Moreover, the LOH mutations partitioned Mm genotypes between MM and mm products on a non-random basis. Thus, the ratio of MM/mm products from the L1 and L2 steps was 1518/1, whereas the ratio of MM/mm products from the L7 and L8 steps was 0/357. Likewise, the ratio of MM/mm products from the L3 and L4 steps was 1116/0, and the ratio of MM/mm products from the L9 and L10 steps was 0/34. Therefore, the partition of LOH products in each of these instances was biased by strong lineage effect in favor of restoring the original germline genotype that gave rise to the Mm residue in the first place (as highlighted by yellow triangles in Fig. 1b).
Notably, in Fig. 1b right panel, the partition of the germline Mm genotypes via LOH steps L13 and L14 yielded a greater MM/mm product ratio than the partition via LOH steps L15 and L16, and greater still than the partition via LOH steps L21 and L22, although in each instance, MM products exceeded mm products (Fig. 2a).

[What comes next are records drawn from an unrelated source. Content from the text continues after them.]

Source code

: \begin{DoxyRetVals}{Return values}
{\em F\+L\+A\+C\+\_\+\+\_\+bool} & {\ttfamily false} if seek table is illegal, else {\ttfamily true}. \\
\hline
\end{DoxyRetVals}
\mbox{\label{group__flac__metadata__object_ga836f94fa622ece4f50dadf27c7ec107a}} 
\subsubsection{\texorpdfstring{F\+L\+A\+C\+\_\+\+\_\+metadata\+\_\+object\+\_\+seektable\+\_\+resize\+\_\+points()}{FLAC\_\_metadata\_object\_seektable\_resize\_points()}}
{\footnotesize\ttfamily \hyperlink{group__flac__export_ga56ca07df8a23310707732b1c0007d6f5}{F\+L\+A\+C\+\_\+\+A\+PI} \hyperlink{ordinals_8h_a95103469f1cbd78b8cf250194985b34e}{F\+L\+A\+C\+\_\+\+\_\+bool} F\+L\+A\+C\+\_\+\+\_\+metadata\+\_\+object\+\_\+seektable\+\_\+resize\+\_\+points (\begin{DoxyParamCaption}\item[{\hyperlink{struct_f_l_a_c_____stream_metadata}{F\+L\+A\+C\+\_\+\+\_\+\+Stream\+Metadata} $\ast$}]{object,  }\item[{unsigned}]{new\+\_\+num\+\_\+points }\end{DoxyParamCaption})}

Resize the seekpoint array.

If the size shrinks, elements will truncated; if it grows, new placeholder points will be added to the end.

Since all these three successive partitions emanated from the germline Mm genotypes, their diminishing MM/mm ratios could not be the consequence of lineage effects. Instead, because MM genotypes in the genome have been optimized in general for growth in the course of human evolution, they tended to be favored over mm genotypes. The finding of [L13/L14 = 5.7] > [L15/L16 = 2.9] > [L21/L22 = 1.7] could be the result of the N-stage cells having gone through a more prolonged period of positive selection for MM genotypes than the P-stage cells, and the P-stage cells in turn have gone through a more prolonged period of positive selection than T-stage cells.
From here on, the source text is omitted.